In most cases, you should use a leader when you’re fishing with monofilament. If you’re just fishing for small fish you could get away with using straight mono. If you’re fishing for bigger fish with teeth, you’ll want to use a mono or fluoro leader. It’s generally a good idea to use a slightly heavier line as your leader material to give some more abrasion resistance and act as a shock absorber.

Most of the time, I’ll tend to use the lightest possible monofilament as my main fishing line. It’s going to help with casting and it’s going to not interfere as much with my lure. If I’m going to be using 10 lb mono as my main fishing line, I’ll probably throw 15-20 lbs of mono or fluoro on the end. I’d only use fluoro if I’m fishing ultra-clear water with picky fish.

What Is A Leader Line In Fishing?

A leader is simply a piece of fishing line that goes between your main line and your hook. The two kinds of fishing line you’d use as your leader material would be monofilament and fluorocarbon. Both have their pros and cons but both of them will catch you fish. Mono is going to be cheaper so you should just use that if you’re on a budget.

The first reason you’d want to use a leader with monofilament is that it can be less visible to the fish. It’s not going to matter in a lot of situations but it definitely could if you’re in super clear water where the fish are really picky. Fluorocarbon is harder for them to see so you might want to use it as your leader. It’s not going to make or break your day but I think it does help slightly.

The second reason to use a leader is that it’ll be much more abrasion-resistant. If you’re using 10-20 lb mono, it’s pretty thin stuff and it’ll break fairly easily if the fish bites it or drags it against some rocks. Having a heavier leader will be a lot harder to break and you’ll land more fish. This is especially the case if you’re fishing around structure or an area that has a lot of rocks or coral.
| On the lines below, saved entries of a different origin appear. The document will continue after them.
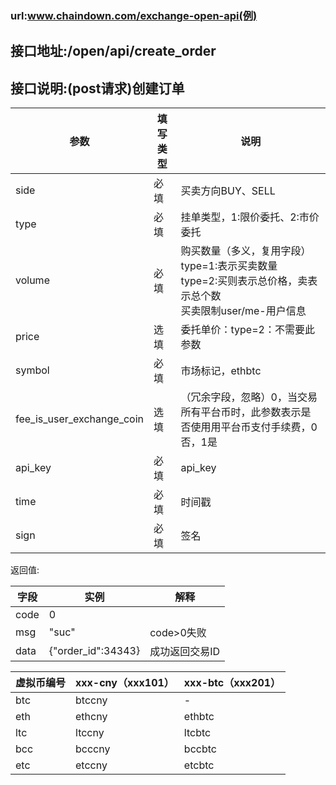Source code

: ### url:www.chaindown.com/exchange-open-api(例)## 接口地址:/open/api/create_order## 接口说明:(post请求)创建订单|参数|	填写类型|	说明||------------|--------|-----------------------------||side|	必填|	买卖方向BUY、SELL||type|	必填|	挂单类型，1:限价委托、2:市价委托||volume| 	必填|	购买数量（多义，复用字段）<br>type=1:表示买卖数量<br>type=2:买则表示总价格，卖表示总个数<br>买卖限制user/me-用户信息||price|	选填|	委托单价：type=2：不需要此参数||symbol|	必填|	市场标记，ethbtc||fee_is_user_exchange_coin|	选填|	（冗余字段，忽略）0，当交易所有平台币时，此参数表示是否使用用平台币支付手续费，0否，1是||api_key|	必填|	api_key||time|	必填|	时间戳||sign|	必填|	签名|返回值:|字段|	实例|	解释||-----|------|---------||code|	0|	 |msg|	"suc"|	code>0失败||data|	{"order_id":34343}|成功返回交易ID||虚拟币编号|xxx-cny（xxx101）|xxx-btc（xxx201）||------------|------------|------------||btc|	btccny|	-||eth|	ethcny|	ethbtc||ltc|	ltccny|	ltcbtc||bcc|	bcccny|	bccbtc||etc|	etccny|	etcbtc|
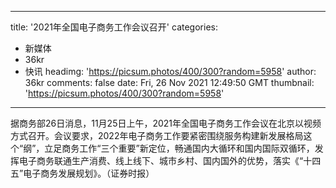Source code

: 
---
title: '2021年全国电子商务工作会议召开'
categories: 
 - 新媒体
 - 36kr
 - 快讯
headimg: 'https://picsum.photos/400/300?random=5958'
author: 36kr
comments: false
date: Fri, 26 Nov 2021 12:49:50 GMT
thumbnail: 'https://picsum.photos/400/300?random=5958'
---

<div>   
据商务部26日消息，11月25日上午，2021年全国电子商务工作会议在北京以视频方式召开。会议要求，2022年电子商务工作要紧密围绕服务构建新发展格局这个“纲”，立足商务工作“三个重要”新定位，畅通国内大循环和国内国际双循环，发挥电子商务联通生产消费、线上线下、城市乡村、国内国外的优势，落实《“十四五”电子商务发展规划》。（证券时报）  
</div>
The third reason to use a heavier leader is that it’ll be easier to land the fish. If you’re fishing by yourself it can sometimes be hard to get the fish in the net. You’ll have to just grab the line a lot of the time and having a thicker piece of line to grab will help you out. A thinner line can cut your hands up and it’s another minor reason you’d want that leader.

What Is The Best Leader Line?

You’re going to have two choices when it comes to what leader line to use. If I’m fishing with monofilament line, I’ll mostly use a mono leader. There have been a few times when fluoro worked slightly better but it’s not really that big of a deal.

When it comes to what brand to use, I don’t think it matters too much. Some of them haven’t been as good but the majority of them I’ve tried have been fine. I normally use Berkley Big Game (check the price on Amazon). It comes in a few different colors, comes in a bunch of different strength, and it’s priced well.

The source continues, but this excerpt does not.